Cloning, analysis, and bacterial expression of human farnesyl pyrophosphate synthetase and its regulation in Hep G2 cells.

A partial length cDNA encoding farnesyl pyrophosphate synthetase (hpt807) has been isolated from a human fetal liver cDNA library in lambda gt11. DNA sequence analysis reveals hpt807 is 1115 bp in length and contains an open reading frame coding for 346 amino acids before reaching a stop codon, a polyadenylation addition sequence, and the first 14 residues of a poly(A+) tail. Considerable nucleotide and deduced amino acid sequence homology is observed between hpt807 and previously isolated rat liver cDNAs for farnesyl pyrophosphate synthetase. Comparison with rat cDNAs suggests that hpt807 is about 20 bp short of encoding the initiator methionine of farnesyl pyrophosphate synthetase. The human cDNA was cloned into a prokaryotic expression vector and Escherichia coli strain DH5 alpha F'IQ was transformed.
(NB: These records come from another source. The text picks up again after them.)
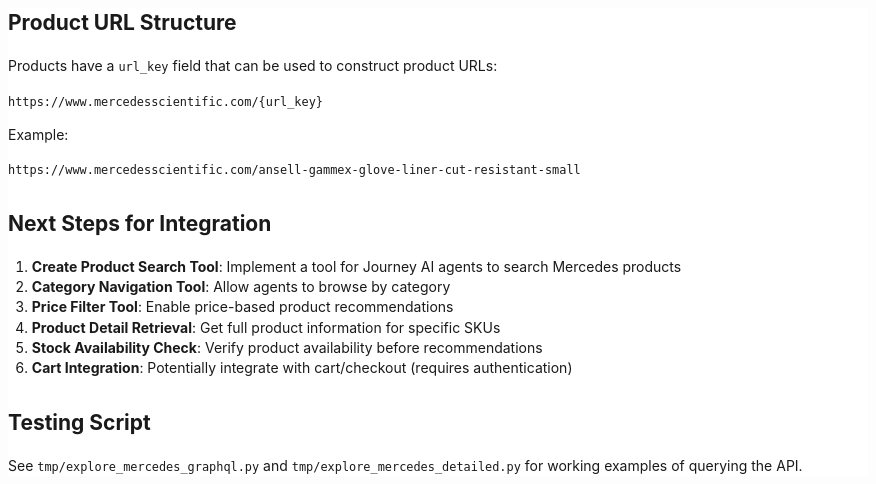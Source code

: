 ## Product URL Structure

Products have a `url_key` field that can be used to construct product URLs:

```
https://www.mercedesscientific.com/{url_key}
```

Example:
```
https://www.mercedesscientific.com/ansell-gammex-glove-liner-cut-resistant-small
```

## Next Steps for Integration

1. **Create Product Search Tool**: Implement a tool for Journey AI agents to search Mercedes products
2. **Category Navigation Tool**: Allow agents to browse by category
3. **Price Filter Tool**: Enable price-based product recommendations
4. **Product Detail Retrieval**: Get full product information for specific SKUs
5. **Stock Availability Check**: Verify product availability before recommendations
6. **Cart Integration**: Potentially integrate with cart/checkout (requires authentication)

## Testing Script

See `tmp/explore_mercedes_graphql.py` and `tmp/explore_mercedes_detailed.py` for working examples of querying the API.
Clones were isolated that express an active fusion protein which can be readily observed on protein gels and specifically stained on immunoblots with an antibody raised against purified chicken farnesyl pyrophosphate phosphate synthetase. These data confirm the identity of hpt807 as encoding farnesyl pyrophosphate synthetase. Slot blot analyses of RNA isolated from Hep G2 cells show that the expression of farnesyl pyrophosphate synthetase mRNA is regulated. Lovastatin increases mRNA levels for farnesyl pyrophosphate synthetase 2.5-fold while mevalonic acid, low-density lipoprotein, and 25-hydroxycholesterol decrease mRNA levels to 40-50% of control values.